Work instruction:
In the listing below, report how many lines include the string "could", giving only that number.

-- Opening Marker --

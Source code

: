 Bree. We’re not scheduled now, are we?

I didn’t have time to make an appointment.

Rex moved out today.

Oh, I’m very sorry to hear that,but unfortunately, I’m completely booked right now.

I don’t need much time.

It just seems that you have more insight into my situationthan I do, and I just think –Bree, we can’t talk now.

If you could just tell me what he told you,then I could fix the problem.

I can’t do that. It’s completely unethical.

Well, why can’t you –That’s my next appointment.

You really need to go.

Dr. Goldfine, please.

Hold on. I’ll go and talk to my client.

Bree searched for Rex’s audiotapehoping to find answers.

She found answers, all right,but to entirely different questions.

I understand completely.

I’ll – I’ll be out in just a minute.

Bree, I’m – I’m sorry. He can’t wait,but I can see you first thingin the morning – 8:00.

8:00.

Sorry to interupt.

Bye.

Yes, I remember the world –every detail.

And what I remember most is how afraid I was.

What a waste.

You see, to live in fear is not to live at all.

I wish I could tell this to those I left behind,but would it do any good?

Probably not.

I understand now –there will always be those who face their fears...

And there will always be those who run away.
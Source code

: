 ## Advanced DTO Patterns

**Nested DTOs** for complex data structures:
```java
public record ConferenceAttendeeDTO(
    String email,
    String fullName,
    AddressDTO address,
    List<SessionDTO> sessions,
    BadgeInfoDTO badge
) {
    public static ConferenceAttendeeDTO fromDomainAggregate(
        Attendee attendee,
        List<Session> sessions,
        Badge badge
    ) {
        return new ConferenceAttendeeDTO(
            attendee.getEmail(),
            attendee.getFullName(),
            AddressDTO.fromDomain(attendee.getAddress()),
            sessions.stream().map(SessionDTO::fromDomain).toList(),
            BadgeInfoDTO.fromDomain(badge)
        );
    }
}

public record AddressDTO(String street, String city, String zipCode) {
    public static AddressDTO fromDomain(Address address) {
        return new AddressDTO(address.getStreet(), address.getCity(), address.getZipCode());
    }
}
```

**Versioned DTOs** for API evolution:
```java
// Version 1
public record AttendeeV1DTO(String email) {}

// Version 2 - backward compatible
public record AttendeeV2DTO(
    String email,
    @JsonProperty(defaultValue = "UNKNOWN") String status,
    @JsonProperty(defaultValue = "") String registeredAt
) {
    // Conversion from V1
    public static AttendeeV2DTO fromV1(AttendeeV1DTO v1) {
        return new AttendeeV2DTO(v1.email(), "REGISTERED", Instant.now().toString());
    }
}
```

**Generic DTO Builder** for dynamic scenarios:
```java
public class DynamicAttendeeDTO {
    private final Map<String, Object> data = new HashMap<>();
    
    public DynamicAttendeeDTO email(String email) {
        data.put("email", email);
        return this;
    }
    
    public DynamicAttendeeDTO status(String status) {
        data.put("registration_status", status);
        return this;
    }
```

-- Closing Marker --

Reply:
2